**WHAT TO WORK ON:** This exercise calls for a copy of every line in the listing below that carries the word "Hardware".

**TASK INPUT:**
--- --- ---

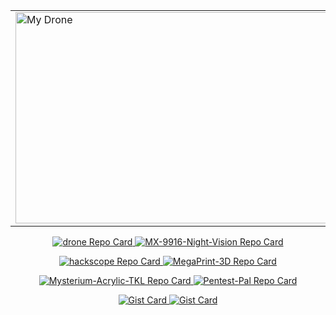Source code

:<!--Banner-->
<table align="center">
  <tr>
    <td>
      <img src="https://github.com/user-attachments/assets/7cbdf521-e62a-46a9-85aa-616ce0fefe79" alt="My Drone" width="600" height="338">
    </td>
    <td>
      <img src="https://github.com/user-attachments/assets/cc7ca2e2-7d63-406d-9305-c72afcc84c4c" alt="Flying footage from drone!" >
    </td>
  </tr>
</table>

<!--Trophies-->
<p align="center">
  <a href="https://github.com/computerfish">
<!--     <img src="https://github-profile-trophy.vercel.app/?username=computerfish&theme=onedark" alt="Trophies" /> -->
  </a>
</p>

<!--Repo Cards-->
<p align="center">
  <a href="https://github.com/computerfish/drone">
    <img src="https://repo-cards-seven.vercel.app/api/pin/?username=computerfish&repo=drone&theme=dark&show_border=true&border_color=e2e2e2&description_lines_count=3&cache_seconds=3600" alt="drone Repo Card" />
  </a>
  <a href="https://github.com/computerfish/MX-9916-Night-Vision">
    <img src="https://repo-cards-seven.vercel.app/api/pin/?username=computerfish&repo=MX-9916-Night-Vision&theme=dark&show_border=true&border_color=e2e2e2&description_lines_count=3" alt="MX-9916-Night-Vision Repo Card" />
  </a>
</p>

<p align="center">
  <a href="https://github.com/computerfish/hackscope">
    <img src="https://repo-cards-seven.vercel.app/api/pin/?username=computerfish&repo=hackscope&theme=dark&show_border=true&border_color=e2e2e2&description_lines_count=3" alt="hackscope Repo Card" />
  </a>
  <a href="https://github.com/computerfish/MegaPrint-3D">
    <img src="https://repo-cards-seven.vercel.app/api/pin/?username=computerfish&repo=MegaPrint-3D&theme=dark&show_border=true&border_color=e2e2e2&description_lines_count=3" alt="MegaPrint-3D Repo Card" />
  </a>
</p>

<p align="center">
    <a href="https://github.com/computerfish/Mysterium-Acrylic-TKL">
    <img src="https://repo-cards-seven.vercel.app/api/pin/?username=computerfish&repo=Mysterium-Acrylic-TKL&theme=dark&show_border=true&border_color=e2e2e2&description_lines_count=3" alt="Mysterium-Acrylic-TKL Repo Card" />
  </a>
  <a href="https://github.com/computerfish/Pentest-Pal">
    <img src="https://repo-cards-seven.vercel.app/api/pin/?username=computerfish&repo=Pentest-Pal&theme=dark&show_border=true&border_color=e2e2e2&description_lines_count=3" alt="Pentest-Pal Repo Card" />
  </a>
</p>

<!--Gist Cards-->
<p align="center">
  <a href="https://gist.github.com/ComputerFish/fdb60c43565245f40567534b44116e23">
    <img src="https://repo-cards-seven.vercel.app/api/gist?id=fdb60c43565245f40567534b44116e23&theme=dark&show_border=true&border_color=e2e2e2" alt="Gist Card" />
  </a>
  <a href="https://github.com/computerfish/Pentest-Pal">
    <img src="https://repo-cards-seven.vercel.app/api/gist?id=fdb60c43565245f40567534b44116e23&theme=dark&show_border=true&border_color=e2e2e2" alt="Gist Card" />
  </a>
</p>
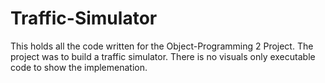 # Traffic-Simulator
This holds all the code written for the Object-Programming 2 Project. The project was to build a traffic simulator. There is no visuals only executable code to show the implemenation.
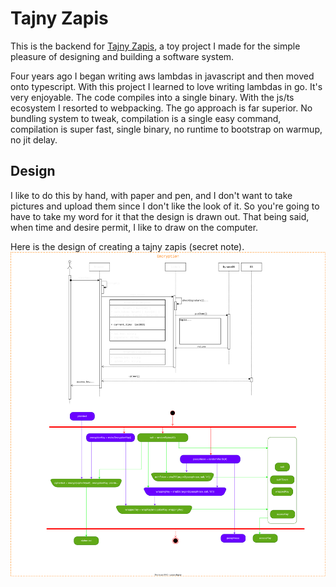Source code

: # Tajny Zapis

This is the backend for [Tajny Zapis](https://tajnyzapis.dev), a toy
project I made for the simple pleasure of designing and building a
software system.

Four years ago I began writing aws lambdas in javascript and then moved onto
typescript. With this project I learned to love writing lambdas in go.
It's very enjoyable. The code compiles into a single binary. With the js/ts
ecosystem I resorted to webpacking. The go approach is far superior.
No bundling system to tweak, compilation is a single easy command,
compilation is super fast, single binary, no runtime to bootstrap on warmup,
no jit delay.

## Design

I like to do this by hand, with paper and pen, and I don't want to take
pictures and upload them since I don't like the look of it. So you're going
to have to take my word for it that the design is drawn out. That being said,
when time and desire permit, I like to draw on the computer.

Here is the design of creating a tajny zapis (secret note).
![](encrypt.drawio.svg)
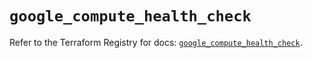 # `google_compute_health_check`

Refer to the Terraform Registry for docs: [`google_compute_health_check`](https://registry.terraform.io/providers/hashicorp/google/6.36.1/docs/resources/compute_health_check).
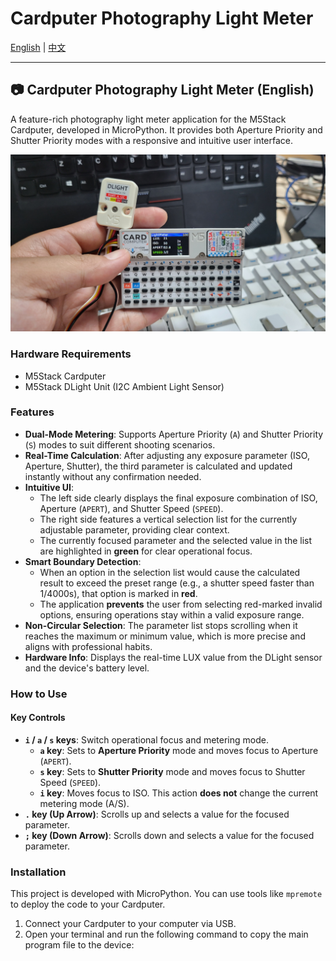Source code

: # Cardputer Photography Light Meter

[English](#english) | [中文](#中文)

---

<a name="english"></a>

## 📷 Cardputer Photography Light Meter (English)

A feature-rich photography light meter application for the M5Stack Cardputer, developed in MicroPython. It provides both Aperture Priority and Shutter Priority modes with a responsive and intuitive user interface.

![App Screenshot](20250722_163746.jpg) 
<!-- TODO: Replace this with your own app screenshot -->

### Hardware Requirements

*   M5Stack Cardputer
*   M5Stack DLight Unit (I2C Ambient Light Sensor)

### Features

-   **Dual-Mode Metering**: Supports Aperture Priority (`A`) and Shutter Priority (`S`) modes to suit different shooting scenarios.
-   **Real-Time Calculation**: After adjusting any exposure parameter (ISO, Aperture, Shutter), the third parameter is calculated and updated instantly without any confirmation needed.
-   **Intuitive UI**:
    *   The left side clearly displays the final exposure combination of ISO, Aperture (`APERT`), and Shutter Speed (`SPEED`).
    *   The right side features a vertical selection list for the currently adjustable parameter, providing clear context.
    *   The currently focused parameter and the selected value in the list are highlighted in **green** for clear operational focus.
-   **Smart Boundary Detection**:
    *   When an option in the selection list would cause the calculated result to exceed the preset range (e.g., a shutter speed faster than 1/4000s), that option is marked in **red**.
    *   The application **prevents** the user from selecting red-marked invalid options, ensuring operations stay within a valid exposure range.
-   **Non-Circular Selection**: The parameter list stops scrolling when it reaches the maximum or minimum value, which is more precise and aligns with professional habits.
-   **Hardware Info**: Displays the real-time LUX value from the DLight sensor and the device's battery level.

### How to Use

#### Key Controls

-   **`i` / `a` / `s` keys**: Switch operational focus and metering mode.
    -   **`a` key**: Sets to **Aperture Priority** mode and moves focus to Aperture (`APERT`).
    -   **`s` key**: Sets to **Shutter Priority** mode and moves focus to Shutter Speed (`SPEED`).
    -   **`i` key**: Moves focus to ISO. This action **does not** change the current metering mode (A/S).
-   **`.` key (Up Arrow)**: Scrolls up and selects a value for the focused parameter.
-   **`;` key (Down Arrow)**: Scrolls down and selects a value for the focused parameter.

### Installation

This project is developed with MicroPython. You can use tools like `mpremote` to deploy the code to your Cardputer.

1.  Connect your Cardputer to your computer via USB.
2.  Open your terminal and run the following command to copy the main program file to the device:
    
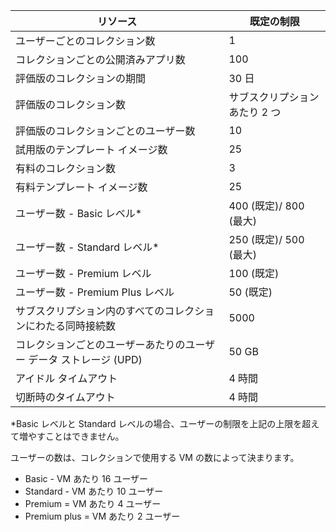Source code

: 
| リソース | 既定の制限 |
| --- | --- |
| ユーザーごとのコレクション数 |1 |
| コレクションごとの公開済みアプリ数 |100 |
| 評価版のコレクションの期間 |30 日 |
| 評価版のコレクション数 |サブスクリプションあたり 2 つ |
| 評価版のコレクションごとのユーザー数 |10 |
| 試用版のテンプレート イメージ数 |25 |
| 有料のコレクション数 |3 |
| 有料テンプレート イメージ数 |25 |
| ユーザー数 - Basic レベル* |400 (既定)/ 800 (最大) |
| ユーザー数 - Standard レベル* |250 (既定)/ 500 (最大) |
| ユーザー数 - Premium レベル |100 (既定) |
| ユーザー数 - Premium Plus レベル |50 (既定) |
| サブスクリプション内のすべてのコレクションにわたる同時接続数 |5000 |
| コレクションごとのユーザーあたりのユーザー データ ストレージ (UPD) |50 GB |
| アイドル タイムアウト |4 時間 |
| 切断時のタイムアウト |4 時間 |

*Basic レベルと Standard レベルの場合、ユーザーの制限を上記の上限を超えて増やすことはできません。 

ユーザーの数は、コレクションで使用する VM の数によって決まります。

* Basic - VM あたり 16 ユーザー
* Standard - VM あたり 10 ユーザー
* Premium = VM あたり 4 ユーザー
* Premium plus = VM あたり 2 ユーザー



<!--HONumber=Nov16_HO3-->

--- --- ---

**WRITTEN ANSWER:**
### Hardware Requirements
-   **Hardware Info**: Displays the real-time LUX value from the DLight sensor and the device's battery level.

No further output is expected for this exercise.